(Saved data entries)
++++++++
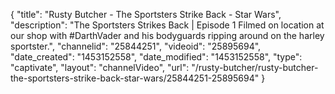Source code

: {
    "title": "Rusty Butcher - The Sportsters Strike Back - Star Wars",
    "description": "The Sportsters Strikes Back | Episode 1 Filmed on location at our shop with #DarthVader and his bodyguards ripping around on the harley sportster.",
    "channelid": "25844251",
    "videoid": "25895694",
    "date_created": "1453152558",
    "date_modified": "1453152558",
    "type": "captivate",
    "layout": "channelVideo",
    "url": "\/rusty-butcher\/rusty-butcher-the-sportsters-strike-back-star-wars\/25844251-25895694"
}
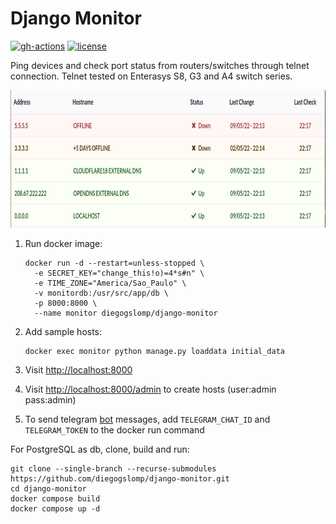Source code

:Django Monitor
==============

[![gh-actions](https://github.com/diegogslomp/django-monitor/actions/workflows/docker-image.yml/badge.svg)](https://github.com/diegogslomp/django-monitor/actions)
[![license](https://img.shields.io/badge/license-MIT-blue.svg)](https://github.com/diegogslomp/django-monitor/blob/master/LICENSE)

Ping devices and check port status from routers/switches through telnet
connection. Telnet tested on Enterasys S8, G3 and A4 switch series.
<p align="center">
<img src="https://raw.githubusercontent.com/diegogslomp/django-monitor/master/docs/_screenshots/hostlist.png" height=220 style="max-height: 440px;"/>
</p>

1.  Run docker image:

        docker run -d --restart=unless-stopped \
          -e SECRET_KEY="change_this!o)=4*s#n" \
          -e TIME_ZONE="America/Sao_Paulo" \
          -v monitordb:/usr/src/app/db \
          -p 8000:8000 \
          --name monitor diegogslomp/django-monitor

2.  Add sample hosts:

        docker exec monitor python manage.py loaddata initial_data

3.  Visit <http://localhost:8000>

4.  Visit <http://localhost:8000/admin> to create hosts (user:admin
    pass:admin)

5.  To send telegram [bot](https://core.telegram.org/bots) messages, add `TELEGRAM_CHAT_ID` and `TELEGRAM_TOKEN`
    to the docker run command

For PostgreSQL as db, clone, build and run:

    git clone --single-branch --recurse-submodules https://github.com/diegogslomp/django-monitor.git
    cd django-monitor
    docker compose build
    docker compose up -d
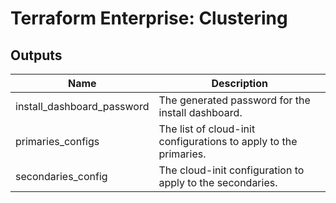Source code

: # Terraform Enterprise: Clustering

## Outputs

| Name | Description |
|------|-------------|
| install\_dashboard\_password | The generated password for the install dashboard. |
| primaries\_configs | The list of cloud-init configurations to apply to the primaries. |
| secondaries\_config | The cloud-init configuration to apply to the secondaries. |

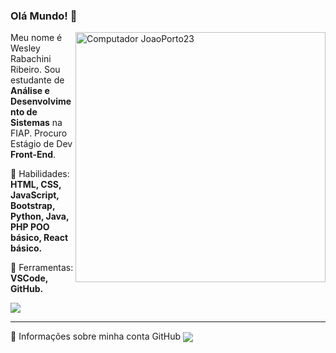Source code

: ### Olá Mundo! 💜
<img src="https://raw.githubusercontent.com/MicaelliMedeiros/micaellimedeiros/master/image/computer-illustration.png" min-width="300px" max-width="300px" width="400px" align="right" alt="Computador JoaoPorto23">

<p align="left"> 
  Meu nome é Wesley Rabachini Ribeiro. Sou estudante de <strong>Análise e Desenvolvimento de Sistemas</strong> na FIAP. Procuro Estágio de Dev <strong>Front-End</strong>.
</p>

<p align="left">
  🦄 Habilidades: <strong>HTML, CSS, JavaScript, Bootstrap, Python, Java, PHP POO básico, React básico.</strong>
</p>

<p align="left">
  💼 Ferramentas: <strong>VSCode, GitHub.</strong>
</p>


<p align="left">
  <a href="linkedin.com/in/wesley-rabachini-776a81204/" alt="Linkedin">
  <img src="https://img.shields.io/badge/-Linkedin-0e76a8?style=for-the-badge&logo=Linkedin&logoColor=white&link=https://www.linkedin.com/in/wesley-rabachini-776a81204" /></a>
</p> 
<hr>
🏅 Informações sobre minha conta GitHub
<img align=center src="https://github-readme-stats.vercel.app/api?username=WesleyRabachiniRibeiro&show_icons=true&theme=radical">
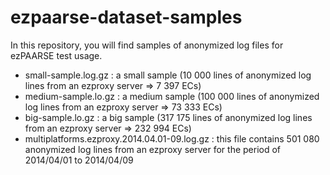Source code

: ezpaarse-dataset-samples
========================

In this repository, you will find samples of anonymized log files for ezPAARSE test usage.
  * small-sample.log.gz : a small sample (10 000 lines of anonymized log lines from an ezproxy server => 7 397 ECs)
  * medium-sample.lo.gz : a medium sample (100 000 lines of anonymized log lines from an ezproxy server => 73 333 ECs)
  * big-sample.lo.gz : a big sample (317 175 lines of anonymized log lines from an ezproxy server => 232 994 ECs)
  * multiplatforms.ezproxy.2014.04.01-09.log.gz : this file contains 501 080 anonymized log lines from an ezproxy server for the period of 2014/04/01 to 2014/04/09
  

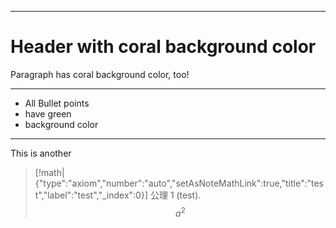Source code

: 
---
<!-- .slide: style="background-color: coral;" -->
 
# Header with coral background color
 
Paragraph has coral background color, too!
 
---
 
<!-- .slide: style="background-color: green;" -->
 
- All Bullet points
- have green
- background color

---
<!-- .slide: style="background-color: green;" -->

This is another 

> [!math|{"type":"axiom","number":"auto","setAsNoteMathLink":true,"title":"test","label":"test","_index":0}] 公理 1 (test).
> $$
a^2
$$

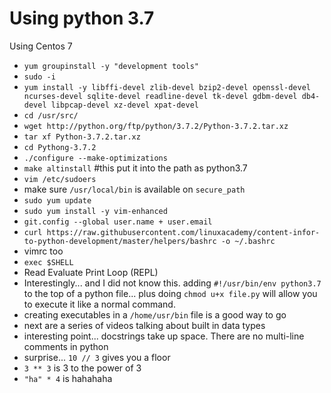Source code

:# Using python 3.7

Using Centos 7
- `yum groupinstall -y "development tools"`
- `sudo -i`
- `yum install -y libffi-devel zlib-devel bzip2-devel openssl-devel ncurses-devel sqlite-devel readline-devel tk-devel gdbm-devel db4-devel libpcap-devel xz-devel xpat-devel`
- `cd /usr/src/`
- `wget http://python.org/ftp/python/3.7.2/Python-3.7.2.tar.xz`
- `tar xf Python-3.7.2.tar.xz`
- `cd Pythong-3.7.2`
- `./configure --make-optimizations`
- `make altinstall` #this put it into the path as python3.7
- `vim /etc/sudoers`
- make sure `/usr/local/bin` is available on `secure_path`
- `sudo yum update`
- `sudo yum install -y vim-enhanced`
- `git.config --global user.name + user.email`
- `curl https://raw.githubusercontent.com/linuxacademy/content-infor-to-python-development/master/helpers/bashrc -o ~/.bashrc`
- vimrc too
- `exec $SHELL`
- Read Evaluate Print Loop (REPL)
- Interestingly... and I did not know this. adding `#!/usr/bin/env python3.7` to the top of a python file... plus doing `chmod u+x file.py` will allow you to execute it like a normal command.
- creating executables in a `/home/usr/bin` file is a good way to go
- next are a series of videos talking about built in data types
- interesting point... docstrings take up space. There are no multi-line comments in python
- surprise... `10 // 3` gives you a floor
- `3 ** 3` is 3 to the power of 3
- `"ha" * 4` is hahahaha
++++++++
YOUR TASK:
Pictures do not belong in the copy. Reproduce the rest of the data exactly.

RESPONSE:
Source code

: {
    "title": "Rusty Butcher - The Sportsters Strike Back - Star Wars",
    "description": "The Sportsters Strikes Back | Episode 1 Filmed on location at our shop with #DarthVader and his bodyguards ripping around on the harley sportster.",
    "channelid": "25844251",
    "videoid": "25895694",
    "date_created": "1453152558",
    "date_modified": "1453152558",
    "type": "captivate",
    "layout": "channelVideo",
    "url": "\/rusty-butcher\/rusty-butcher-the-sportsters-strike-back-star-wars\/25844251-25895694"
}
Source code

:Django Monitor
==============

[![gh-actions](https://github.com/diegogslomp/django-monitor/actions/workflows/docker-image.yml/badge.svg)](https://github.com/diegogslomp/django-monitor/actions)
[![license](https://img.shields.io/badge/license-MIT-blue.svg)](https://github.com/diegogslomp/django-monitor/blob/master/LICENSE)

Ping devices and check port status from routers/switches through telnet
connection. Telnet tested on Enterasys S8, G3 and A4 switch series.
<p align="center">
<img src="https://raw.githubusercontent.com/diegogslomp/django-monitor/master/docs/_screenshots/hostlist.png" height=220 style="max-height: 440px;"/>
</p>

1.  Run docker image:

        docker run -d --restart=unless-stopped \
          -e SECRET_KEY="change_this!o)=4*s#n" \
          -e TIME_ZONE="America/Sao_Paulo" \
          -v monitordb:/usr/src/app/db \
          -p 8000:8000 \
          --name monitor diegogslomp/django-monitor

2.  Add sample hosts:

        docker exec monitor python manage.py loaddata initial_data

3.  Visit <http://localhost:8000>

4.  Visit <http://localhost:8000/admin> to create hosts (user:admin
    pass:admin)

5.  To send telegram [bot](https://core.telegram.org/bots) messages, add `TELEGRAM_CHAT_ID` and `TELEGRAM_TOKEN`
    to the docker run command

For PostgreSQL as db, clone, build and run:

    git clone --single-branch --recurse-submodules https://github.com/diegogslomp/django-monitor.git
    cd django-monitor
    docker compose build
    docker compose up -d
Source code

: # Terraform Enterprise: Clustering

## Outputs

| Name | Description |
|------|-------------|
| install\_dashboard\_password | The generated password for the install dashboard. |
| primaries\_configs | The list of cloud-init configurations to apply to the primaries. |
| secondaries\_config | The cloud-init configuration to apply to the secondaries. |

Source code

: ### Olá Mundo! 💜
<img src="https://raw.githubusercontent.com/MicaelliMedeiros/micaellimedeiros/master/image/computer-illustration.png" min-width="300px" max-width="300px" width="400px" align="right" alt="Computador JoaoPorto23">

<p align="left"> 
  Meu nome é Wesley Rabachini Ribeiro. Sou estudante de <strong>Análise e Desenvolvimento de Sistemas</strong> na FIAP. Procuro Estágio de Dev <strong>Front-End</strong>.
</p>

<p align="left">
  🦄 Habilidades: <strong>HTML, CSS, JavaScript, Bootstrap, Python, Java, PHP POO básico, React básico.</strong>
</p>

<p align="left">
  💼 Ferramentas: <strong>VSCode, GitHub.</strong>
</p>


<p align="left">
  <a href="linkedin.com/in/wesley-rabachini-776a81204/" alt="Linkedin">
  <img src="https://img.shields.io/badge/-Linkedin-0e76a8?style=for-the-badge&logo=Linkedin&logoColor=white&link=https://www.linkedin.com/in/wesley-rabachini-776a81204" /></a>
</p> 
<hr>
🏅 Informações sobre minha conta GitHub
<img align=center src="https://github-readme-stats.vercel.app/api?username=WesleyRabachiniRibeiro&show_icons=true&theme=radical">
Source code

: ezpaarse-dataset-samples
========================

In this repository, you will find samples of anonymized log files for ezPAARSE test usage.
  * small-sample.log.gz : a small sample (10 000 lines of anonymized log lines from an ezproxy server => 7 397 ECs)
  * medium-sample.lo.gz : a medium sample (100 000 lines of anonymized log lines from an ezproxy server => 73 333 ECs)
  * big-sample.lo.gz : a big sample (317 175 lines of anonymized log lines from an ezproxy server => 232 994 ECs)
  * multiplatforms.ezproxy.2014.04.01-09.log.gz : this file contains 501 080 anonymized log lines from an ezproxy server for the period of 2014/04/01 to 2014/04/09
  

Source code

: 
---
<!-- .slide: style="background-color: coral;" -->
 
# Header with coral background color
 
Paragraph has coral background color, too!
 
---
 
<!-- .slide: style="background-color: green;" -->
 
- All Bullet points
- have green
- background color

---
<!-- .slide: style="background-color: green;" -->

This is another 

> [!math|{"type":"axiom","number":"auto","setAsNoteMathLink":true,"title":"test","label":"test","_index":0}] 公理 1 (test).
> $$
a^2
$$

Source code

:# Using python 3.7

Using Centos 7
- `yum groupinstall -y "development tools"`
- `sudo -i`
- `yum install -y libffi-devel zlib-devel bzip2-devel openssl-devel ncurses-devel sqlite-devel readline-devel tk-devel gdbm-devel db4-devel libpcap-devel xz-devel xpat-devel`
- `cd /usr/src/`
- `wget http://python.org/ftp/python/3.7.2/Python-3.7.2.tar.xz`
- `tar xf Python-3.7.2.tar.xz`
- `cd Pythong-3.7.2`
- `./configure --make-optimizations`
- `make altinstall` #this put it into the path as python3.7
- `vim /etc/sudoers`
- make sure `/usr/local/bin` is available on `secure_path`
- `sudo yum update`
- `sudo yum install -y vim-enhanced`
- `git.config --global user.name + user.email`
- `curl https://raw.githubusercontent.com/linuxacademy/content-infor-to-python-development/master/helpers/bashrc -o ~/.bashrc`
- vimrc too
- `exec $SHELL`
- Read Evaluate Print Loop (REPL)
- Interestingly... and I did not know this. adding `#!/usr/bin/env python3.7` to the top of a python file... plus doing `chmod u+x file.py` will allow you to execute it like a normal command.
- creating executables in a `/home/usr/bin` file is a good way to go
- next are a series of videos talking about built in data types
- interesting point... docstrings take up space. There are no multi-line comments in python
- surprise... `10 // 3` gives you a floor
- `3 ** 3` is 3 to the power of 3
- `"ha" * 4` is hahahaha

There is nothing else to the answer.